(Collected data)
━━━━━━━━━━━━━━━━

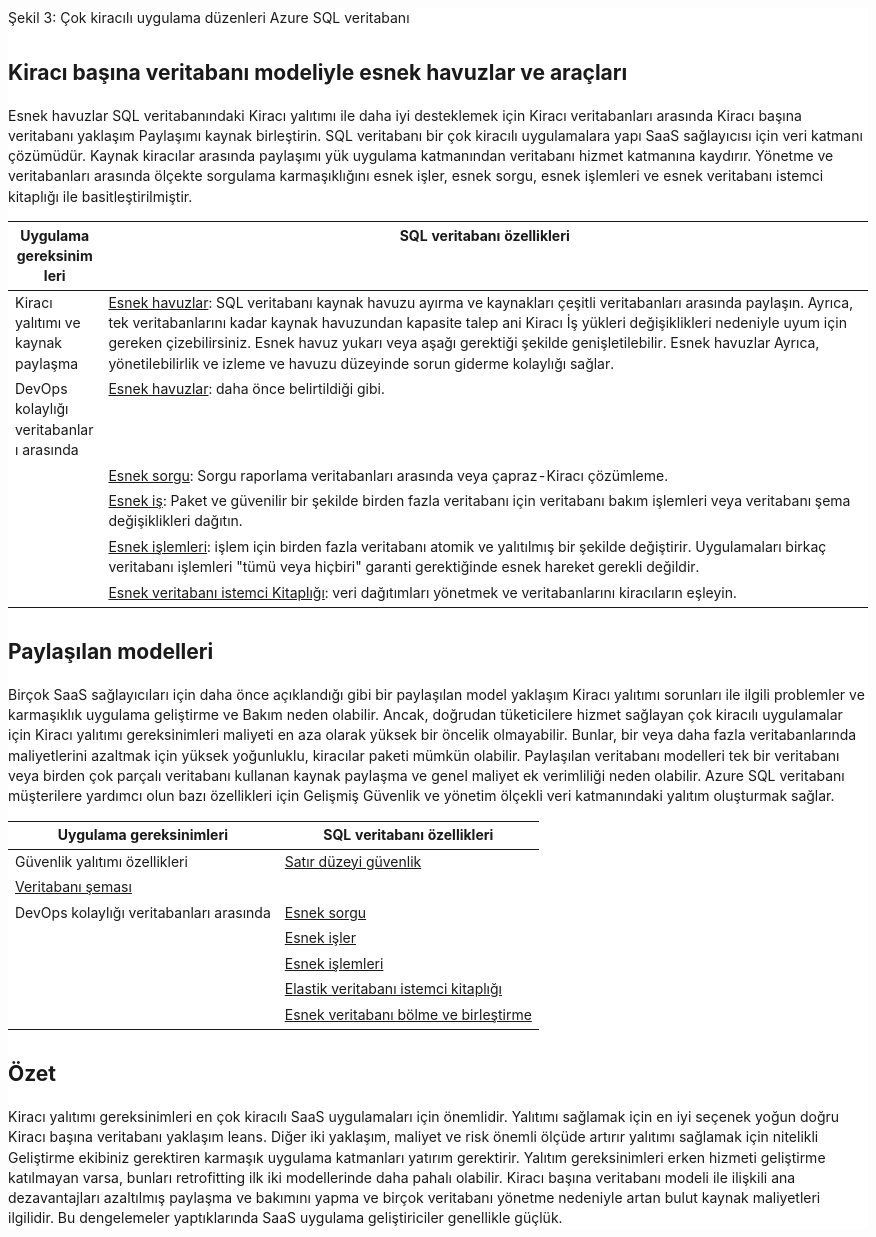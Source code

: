 Şekil 3: Çok kiracılı uygulama düzenleri Azure SQL veritabanı

## <a name="database-per-tenant-model-with-elastic-pools-and-tools"></a>Kiracı başına veritabanı modeliyle esnek havuzlar ve araçları
Esnek havuzlar SQL veritabanındaki Kiracı yalıtımı ile daha iyi desteklemek için Kiracı veritabanları arasında Kiracı başına veritabanı yaklaşım Paylaşımı kaynak birleştirin. SQL veritabanı bir çok kiracılı uygulamalara yapı SaaS sağlayıcısı için veri katmanı çözümüdür. Kaynak kiracılar arasında paylaşımı yük uygulama katmanından veritabanı hizmet katmanına kaydırır. Yönetme ve veritabanları arasında ölçekte sorgulama karmaşıklığını esnek işler, esnek sorgu, esnek işlemleri ve esnek veritabanı istemci kitaplığı ile basitleştirilmiştir.

| Uygulama gereksinimleri | SQL veritabanı özellikleri |
| --- | --- |
| Kiracı yalıtımı ve kaynak paylaşma |[Esnek havuzlar](sql-database-elastic-pool.md): SQL veritabanı kaynak havuzu ayırma ve kaynakları çeşitli veritabanları arasında paylaşın. Ayrıca, tek veritabanlarını kadar kaynak havuzundan kapasite talep ani Kiracı İş yükleri değişiklikleri nedeniyle uyum için gereken çizebilirsiniz. Esnek havuz yukarı veya aşağı gerektiği şekilde genişletilebilir. Esnek havuzlar Ayrıca, yönetilebilirlik ve izleme ve havuzu düzeyinde sorun giderme kolaylığı sağlar. |
| DevOps kolaylığı veritabanları arasında |[Esnek havuzlar](sql-database-elastic-pool.md): daha önce belirtildiği gibi. |
| | [Esnek sorgu](sql-database-elastic-query-horizontal-partitioning.md): Sorgu raporlama veritabanları arasında veya çapraz-Kiracı çözümleme. |
| | [Esnek iş](sql-database-elastic-jobs-overview.md): Paket ve güvenilir bir şekilde birden fazla veritabanı için veritabanı bakım işlemleri veya veritabanı şema değişiklikleri dağıtın. |
| | [Esnek işlemleri](sql-database-elastic-transactions-overview.md): işlem için birden fazla veritabanı atomik ve yalıtılmış bir şekilde değiştirir. Uygulamaları birkaç veritabanı işlemleri "tümü veya hiçbiri" garanti gerektiğinde esnek hareket gerekli değildir. |
| | [Esnek veritabanı istemci Kitaplığı](sql-database-elastic-database-client-library.md): veri dağıtımları yönetmek ve veritabanlarını kiracıların eşleyin. |

## <a name="shared-models"></a>Paylaşılan modelleri
Birçok SaaS sağlayıcıları için daha önce açıklandığı gibi bir paylaşılan model yaklaşım Kiracı yalıtımı sorunları ile ilgili problemler ve karmaşıklık uygulama geliştirme ve Bakım neden olabilir. Ancak, doğrudan tüketicilere hizmet sağlayan çok kiracılı uygulamalar için Kiracı yalıtımı gereksinimleri maliyeti en aza olarak yüksek bir öncelik olmayabilir. Bunlar, bir veya daha fazla veritabanlarında maliyetlerini azaltmak için yüksek yoğunluklu, kiracılar paketi mümkün olabilir. Paylaşılan veritabanı modelleri tek bir veritabanı veya birden çok parçalı veritabanı kullanan kaynak paylaşma ve genel maliyet ek verimliliği neden olabilir. Azure SQL veritabanı müşterilere yardımcı olun bazı özellikleri için Gelişmiş Güvenlik ve yönetim ölçekli veri katmanındaki yalıtım oluşturmak sağlar.

| Uygulama gereksinimleri | SQL veritabanı özellikleri |
| --- | --- |
| Güvenlik yalıtımı özellikleri |[Satır düzeyi güvenlik](https://msdn.microsoft.com/library/dn765131.aspx) |
| [Veritabanı şeması](https://msdn.microsoft.com/library/dd207005.aspx) | |
| DevOps kolaylığı veritabanları arasında |[Esnek sorgu](sql-database-elastic-query-horizontal-partitioning.md) |
| | [Esnek işler](sql-database-elastic-jobs-overview.md) |
| | [Esnek işlemleri](sql-database-elastic-transactions-overview.md) |
| | [Elastik veritabanı istemci kitaplığı](sql-database-elastic-database-client-library.md) |
| | [Esnek veritabanı bölme ve birleştirme](sql-database-elastic-scale-overview-split-and-merge.md) |

## <a name="summary"></a>Özet
Kiracı yalıtımı gereksinimleri en çok kiracılı SaaS uygulamaları için önemlidir. Yalıtımı sağlamak için en iyi seçenek yoğun doğru Kiracı başına veritabanı yaklaşım leans. Diğer iki yaklaşım, maliyet ve risk önemli ölçüde artırır yalıtımı sağlamak için nitelikli Geliştirme ekibiniz gerektiren karmaşık uygulama katmanları yatırım gerektirir. Yalıtım gereksinimleri erken hizmeti geliştirme katılmayan varsa, bunları retrofitting ilk iki modellerinde daha pahalı olabilir. Kiracı başına veritabanı modeli ile ilişkili ana dezavantajları azaltılmış paylaşma ve bakımını yapma ve birçok veritabanı yönetme nedeniyle artan bulut kaynak maliyetleri ilgilidir. Bu dengelemeler yaptıklarında SaaS uygulama geliştiriciler genellikle güçlük.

━━━━━━━━━━━━━━━━

Exercise description
How many lines of these records include the word "istemci"? Only the number should be written.

Written solution
3